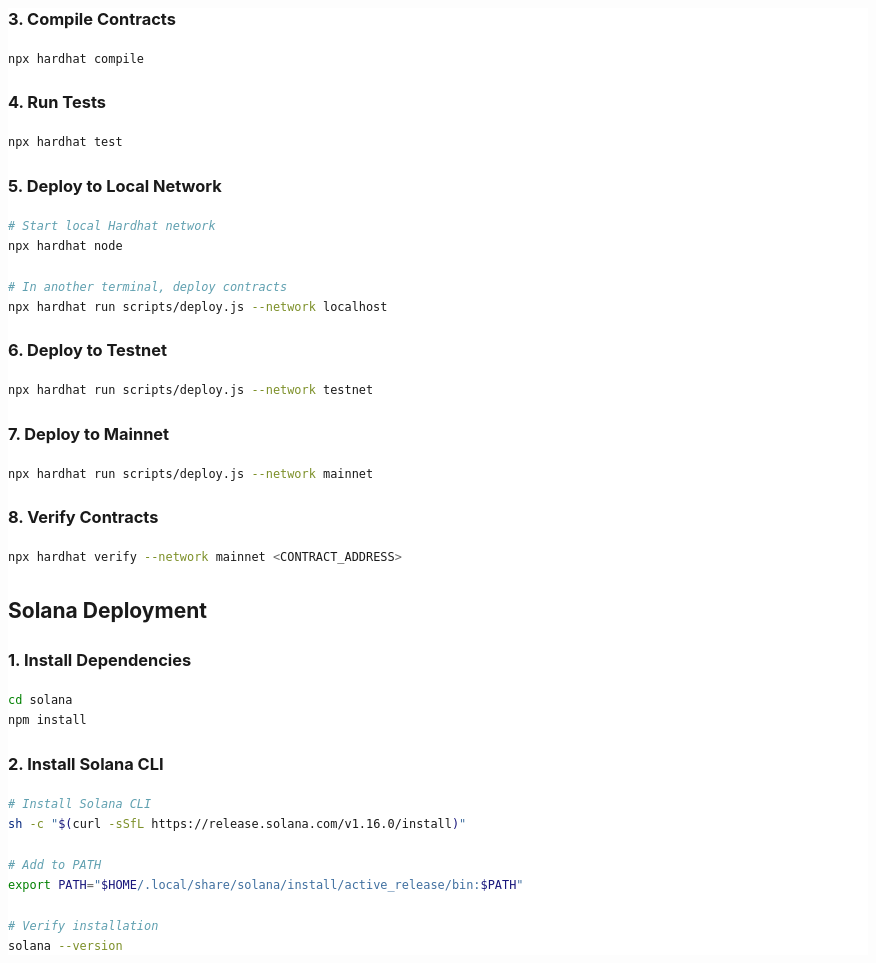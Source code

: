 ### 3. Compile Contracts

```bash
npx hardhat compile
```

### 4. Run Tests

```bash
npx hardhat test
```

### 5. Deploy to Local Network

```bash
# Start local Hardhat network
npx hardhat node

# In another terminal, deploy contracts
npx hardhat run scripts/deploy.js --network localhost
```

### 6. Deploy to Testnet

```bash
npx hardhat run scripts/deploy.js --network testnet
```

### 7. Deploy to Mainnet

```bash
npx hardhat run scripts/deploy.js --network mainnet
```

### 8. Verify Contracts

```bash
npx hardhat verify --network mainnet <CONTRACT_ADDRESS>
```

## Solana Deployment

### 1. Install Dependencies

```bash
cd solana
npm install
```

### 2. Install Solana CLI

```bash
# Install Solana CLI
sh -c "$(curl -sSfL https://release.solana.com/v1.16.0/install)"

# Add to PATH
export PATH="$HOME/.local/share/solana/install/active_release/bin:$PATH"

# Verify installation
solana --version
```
§ §
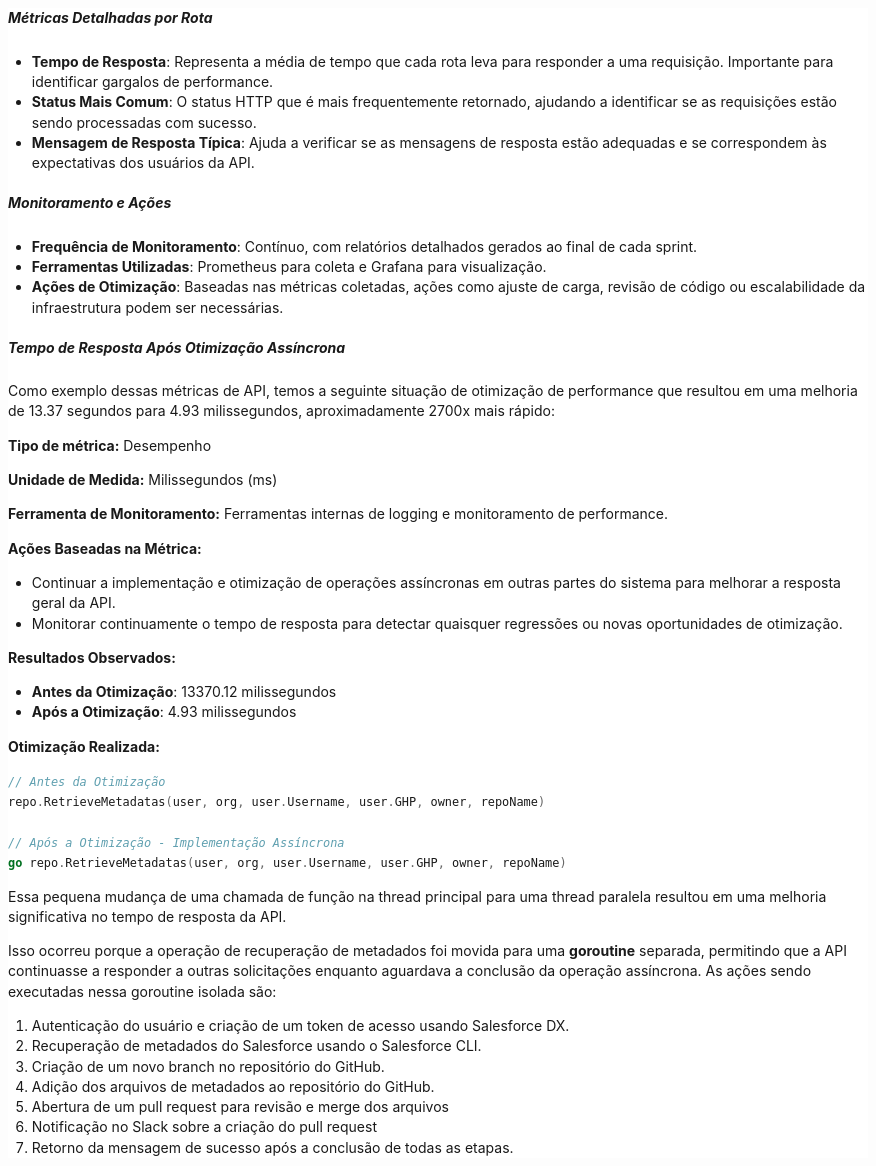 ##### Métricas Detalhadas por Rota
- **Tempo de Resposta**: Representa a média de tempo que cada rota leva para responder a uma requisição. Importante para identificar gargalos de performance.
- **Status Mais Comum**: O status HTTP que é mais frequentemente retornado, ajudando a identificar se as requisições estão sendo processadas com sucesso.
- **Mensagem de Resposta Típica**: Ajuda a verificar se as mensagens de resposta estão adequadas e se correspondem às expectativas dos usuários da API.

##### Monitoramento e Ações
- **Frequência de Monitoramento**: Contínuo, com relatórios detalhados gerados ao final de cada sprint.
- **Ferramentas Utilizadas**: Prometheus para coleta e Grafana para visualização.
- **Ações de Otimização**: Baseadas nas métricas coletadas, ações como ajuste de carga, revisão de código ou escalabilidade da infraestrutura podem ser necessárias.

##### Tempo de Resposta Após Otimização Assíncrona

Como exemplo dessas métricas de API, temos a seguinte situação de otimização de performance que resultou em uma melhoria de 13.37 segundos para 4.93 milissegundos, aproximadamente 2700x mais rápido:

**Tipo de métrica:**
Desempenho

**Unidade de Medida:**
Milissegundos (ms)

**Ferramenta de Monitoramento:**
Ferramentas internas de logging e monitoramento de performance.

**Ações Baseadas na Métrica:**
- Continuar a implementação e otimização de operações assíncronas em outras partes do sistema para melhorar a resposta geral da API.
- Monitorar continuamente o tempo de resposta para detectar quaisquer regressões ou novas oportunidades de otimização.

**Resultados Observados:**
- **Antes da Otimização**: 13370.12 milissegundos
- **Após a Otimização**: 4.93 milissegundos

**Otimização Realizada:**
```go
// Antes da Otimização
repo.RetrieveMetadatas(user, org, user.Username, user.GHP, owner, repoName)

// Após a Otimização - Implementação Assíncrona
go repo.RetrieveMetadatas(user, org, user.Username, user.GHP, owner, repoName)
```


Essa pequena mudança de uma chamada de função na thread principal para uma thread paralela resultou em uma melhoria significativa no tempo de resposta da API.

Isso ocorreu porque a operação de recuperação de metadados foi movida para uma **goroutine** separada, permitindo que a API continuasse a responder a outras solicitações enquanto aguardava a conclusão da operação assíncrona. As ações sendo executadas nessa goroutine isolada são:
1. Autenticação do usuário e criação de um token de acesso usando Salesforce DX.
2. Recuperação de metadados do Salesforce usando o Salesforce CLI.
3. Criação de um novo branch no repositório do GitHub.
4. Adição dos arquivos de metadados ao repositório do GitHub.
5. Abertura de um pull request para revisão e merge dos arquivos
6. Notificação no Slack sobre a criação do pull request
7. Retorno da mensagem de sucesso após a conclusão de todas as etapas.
§ §
**The problem:** Look over the listing. Pull out every line with the string "responder" in it.

**Output for this exercise:**
- **Tempo de Resposta**: Representa a média de tempo que cada rota leva para responder a uma requisição. Importante para identificar gargalos de performance.
Isso ocorreu porque a operação de recuperação de metadados foi movida para uma **goroutine** separada, permitindo que a API continuasse a responder a outras solicitações enquanto aguardava a conclusão da operação assíncrona. As ações sendo executadas nessa goroutine isolada são:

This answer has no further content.